The job is to tell the truth
but what kind of truth?
The city is a rainbow dove in a funeral coat.
The job is to tell the truth
but what kind of truth?
This is what its children say
in their poems
about the city:

Birmingham’s fun,
Birmingham’s great,
Birmingham’s what we appreciate...


Big match happening tonight
in the NIA,
rapping noise,
Moms shouting,
in and out the ball goes,
nice fans, noisy fans...


Lots of litter...
The traffic is bad
and makes
people sad all the time...
I hate the rubbish,
car fumes destroying the city...
Birmingham is like a scrap-heap,
the roads are covered with litter,
the walls are vandalised,
Birmingham, Birmingham, what an ugly sight...
The job is to tell the truth
but what kind of truth?
"Why are we going this way?",
asks the child.
"Because we will be able to see the city
like a table laid with square-headed fish
standing on their tails
and more eyes in their heads
than they know what to do with".
"And why are you listening ?",
asks the child.
"Because I can hear the Romans arriving
with their banners, we are standing
on the agger, they were here".
"Come on", says the child,
"what are we waiting for?"
"The sun in its glowingness
on its way to bed
is throwing shadows of the trees
across the field".
The job is to tell the truth
but what kind of truth?
If the city of poetry is to be really cool,
really wicked,
really bad,
there’s work to be done this year.
The job is to tell the truth
but what kind of truth?
How old and big the world is,
how young and small.

[Commissioned for the launch of the Education Department’s Year of the Arts and read at the Council House, January 13th 98 to the Education Committee and other representatives of Education. Two pupils and a teacher read their poems, which I had selected from the first ‘poetry challenge’ to schools. My poem as printed here was the following day’s slightly revised version and was put on the LEA’s e-mail to all schools].

Aston Villa v.
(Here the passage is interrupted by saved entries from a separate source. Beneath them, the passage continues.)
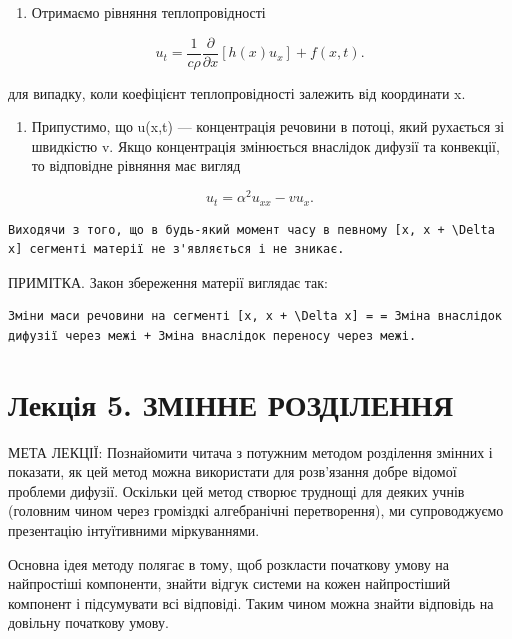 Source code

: \documentclass[
  ukrainian,
]{article}
\providecommand{\tightlist}{%
  \setlength{\itemsep}{0pt}\setlength{\parskip}{0pt}}
\begin{document}
\begin{enumerate}
\def\labelenumi{\arabic{enumi}.}
\setcounter{enumi}{2}
\tightlist
\item
  Отримаємо рівняння теплопровідності
\end{enumerate}

\[
u_t = \frac{1}{c\rho}\frac{\partial}{\partial x}\left[h(x)u_x\right] + f(x,t).
\]

для випадку, коли коефіцієнт теплопровідності залежить від координати x.

\begin{enumerate}
\def\labelenumi{\arabic{enumi}.}
\setcounter{enumi}{3}
\tightlist
\item
  Припустимо, що u(x,t) --- концентрація речовини в потоці, який
  рухається зі швидкістю v. Якщо концентрація змінюється внаслідок
  дифузії та конвекції, то відповідне рівняння має вигляд
\end{enumerate}

\[
u_t = \alpha^2 u_{xx} - v u_x.
\]

\begin{verbatim}
Виходячи з того, що в будь-який момент часу в певному [x, x + \Delta x] сегменті матерії не з'являється і не зникає.
\end{verbatim}

ПРИМІТКА. Закон збереження матерії виглядає так:

\begin{verbatim}
Зміни маси речовини на сегменті [x, x + \Delta x] = = Зміна внаслідок дифузії через межі + Зміна внаслідок переносу через межі.
\end{verbatim}

\section{Лекція 5. ЗМІННЕ
РОЗДІЛЕННЯ}\label{ux43bux435ux43aux446ux456ux44f-5.-ux437ux43cux456ux43dux43dux435-ux440ux43eux437ux434ux456ux43bux435ux43dux43dux44f}

МЕТА ЛЕКЦІЇ: Познайомити читача з потужним методом розділення змінних і
показати, як цей метод можна використати для розв'язання добре відомої
проблеми дифузії. Оскільки цей метод створює труднощі для деяких учнів
(головним чином через громіздкі алгебранічні перетворення), ми
супроводжуємо презентацію інтуїтивними міркуваннями.

Основна ідея методу полягає в тому, щоб розкласти початкову умову на
найпростіші компоненти, знайти відгук системи на кожен найпростіший
компонент і підсумувати всі відповіді. Таким чином можна знайти
відповідь на довільну початкову умову.
\end{document}
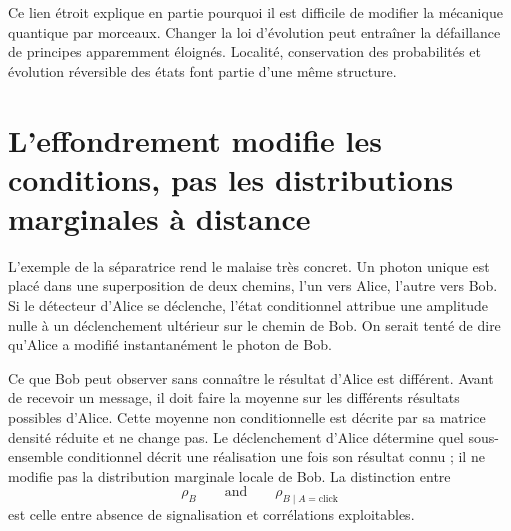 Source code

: Ce lien étroit explique en partie pourquoi il est difficile de modifier la mécanique quantique par morceaux. Changer la loi d’évolution peut entraîner la défaillance de principes apparemment éloignés. Localité, conservation des probabilités et évolution réversible des états font partie d’une même structure.

\begin{classroomqa}
\end{classroomqa}

\section{L’effondrement modifie les conditions, pas les distributions marginales à distance}

L’exemple de la séparatrice rend le malaise très concret. Un photon unique est placé dans une superposition de deux chemins, l’un vers Alice, l’autre vers Bob. Si le détecteur d’Alice se déclenche, l’état conditionnel attribue une amplitude nulle à un déclenchement ultérieur sur le chemin de Bob. On serait tenté de dire qu’Alice a modifié instantanément le photon de Bob.

Ce que Bob peut observer sans connaître le résultat d’Alice est différent. Avant de recevoir un message, il doit faire la moyenne sur les différents résultats possibles d’Alice. Cette moyenne non conditionnelle est décrite par sa matrice densité réduite et ne change pas. Le déclenchement d’Alice détermine quel sous-ensemble conditionnel décrit une réalisation une fois son résultat connu ; il ne modifie pas la distribution marginale locale de Bob. La distinction entre
\begin{equation}
\rho_B
\qquad\text{and}\qquad
\rho_{B\mid A=\text{click}}
\end{equation}
est celle entre absence de signalisation et corrélations exploitables.

\begin{classroomqa}
\end{classroomqa}

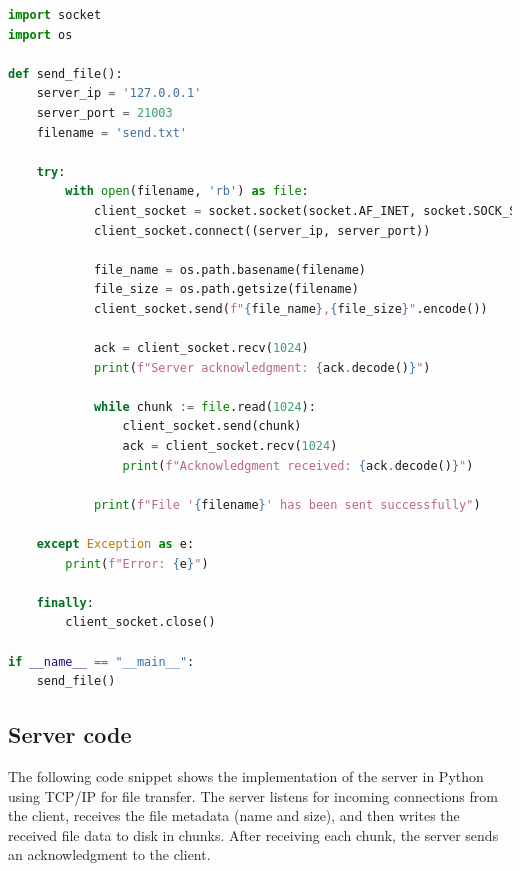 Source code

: \documentclass{article}
\begin{document}
\begin{lstlisting}[language=Python]
import socket
import os

def send_file():
    server_ip = '127.0.0.1'
    server_port = 21003
    filename = 'send.txt'

    try:
        with open(filename, 'rb') as file:
            client_socket = socket.socket(socket.AF_INET, socket.SOCK_STREAM)
            client_socket.connect((server_ip, server_port))
            
            file_name = os.path.basename(filename)
            file_size = os.path.getsize(filename)
            client_socket.send(f"{file_name},{file_size}".encode()) 

            ack = client_socket.recv(1024)
            print(f"Server acknowledgment: {ack.decode()}")

            while chunk := file.read(1024):
                client_socket.send(chunk)
                ack = client_socket.recv(1024)  
                print(f"Acknowledgment received: {ack.decode()}")

            print(f"File '{filename}' has been sent successfully")

    except Exception as e:
        print(f"Error: {e}")

    finally:
        client_socket.close()

if __name__ == "__main__":
    send_file()
\end{lstlisting}

\subsection{Server code}
The following code snippet shows the implementation of the server in Python using TCP/IP for file transfer. The server listens for incoming connections from the client, receives the file metadata (name and size), and then writes the received file data to disk in chunks. After receiving each chunk, the server sends an acknowledgment to the client.
\end{document}

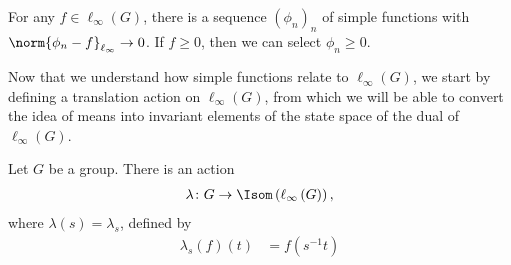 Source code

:\documentclass[10pt]{mypackage2}
\begin{document}
\begin{corollary}
  For any $f\in \ell_{\infty}\left(G\right)$, there is a sequence $\left(\phi_n\right)_n$ of simple functions with $\norm{\phi_n -f}_{\ell_{\infty}}\rightarrow 0$. If $f\geq 0$, then we can select $\phi_n\geq 0$.
\end{corollary}
Now that we understand how simple functions relate to $\ell_{\infty}(G)$, we start by defining a translation action on $\ell_{\infty}(G)$, from which we will be able to convert the idea of means into invariant elements of the state space of the dual of $\ell_{\infty}\left(G\right)$.
\begin{proposition}\label{prop:translation_action}
  Let $G$ be a group. There is an action
  \begin{align*}
    \lambda\colon G\rightarrow \Isom\left(\ell_{\infty}\left(G\right)\right),
  \end{align*}
  where $\lambda(s) = \lambda_s$, defined by
  \begin{align*}
    \lambda_{s}\left(f\right)\left(t\right) &= f\left(s^{-1}t\right)
  \end{align*}
\end{proposition}
\end{document}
West Ham

3pm April 4th 1998

We will, we will rock you!
We will, we will rock you!
Everyone stands
there is a fanfare
the teams come out,
then it’s 90 minutes
mostly of sighs and groans.

The team in my head

still has Houghton in it and Saunders,
and Paul McGrath
and is captained by Townsend.
But this is the new Villa.
Same old ball.
Bosnich has it.
"Come on, Yorkey, turn!"
Saint Steve is still here and young Hendrie
has the makings of a star.
Southgate sets his eye on the ball
and it’s already in the net
except that it isn’t, it’s a beach ball he hit
on windy sand.
Is this a mirror
of our everyday lives:
the build-up,
the missed chance,
another build-up,
another chance squandered,
more build-up,
the attack kept at bay,
another build-up,
some forward movement,
new expectations,
the pass back,
across, back again, the groan,
the build-up,
the new expectations,
and the move comes to nothing?
At the other end Bosnich has it.
Hendrie shoots over the bar, very close.
I wonder what it’s like
to be groaned at
by us in our thousands.
We have enlisted
for repeated disappointment.
Bosnich has it.
Bosnich is beaten
and is beaten again
but somehow
the ball doesn’t go in.
The few trees through the corner gap
are beginning to green
and beyond them the M6,
the world of nowhere,
the world of coming from and going to,
a perpetual conveyor belt.
Bosnich has it.
Southgate keeps making long passes
to where he seemed to imagine
someone would be.
Bosnich has it.
Then a Southgate pass is exactly right
and Yorke is on to it,
the closest yet
and needs saving.
The crowd is appeased
with such small moments
of excitement.
Alone in his half of the field
the Bosnich ballet.
hat is that event called a goal?
Will it happen ever again?
Pressure counts
with hindsight
and a deflection is a lucky break,
this one off Joachim -
‘The scorer for Aston Villa: Ian Taylor!’
Bosnich flies along the ground
and punches the ball away.
And before long again
we are all on our feet
and the ball
in a blur
is in the net: Yesssssss!
‘For Aston Villa No.9, Savo Milosovic!’

Cheerio, cheerio, cheerio!

Cocky now. And in another heavy shower
the energy
starts to drain out of the game.

Bosnich has it.

Bosnich has it.

On the train back into the city
someone tells a joke
about an old man in the stand.
Beside him there’s an empty seat
and someone has their eye on that seat
which is better than the one they’ve got,
so they go down and ask him about it.
The old man explains, "It’s the wife’s"
only she’s passed away",
and the man who had his eye on the seat says,
"You don’t have a son who wants to come
or a daughter?"
And the old man replies,
"They’re at the funeral".
The match has been a bitter-sweet secret
shared by more than 39,000 of us,
it’s the same week in week out,
this absorbing fuss,
differently the same,

this beautiful game.

[This poem wasn’t exactly commissioned. I wrote to Doug Ellis, theVilla chairman and asked for tickets, saying I wanted to write a poem. He sent tickets and said he’d like to see the poem, and I sent him a copy, to which he didn’t thereafter respond. I wrote the poem as if I’d been asked for it]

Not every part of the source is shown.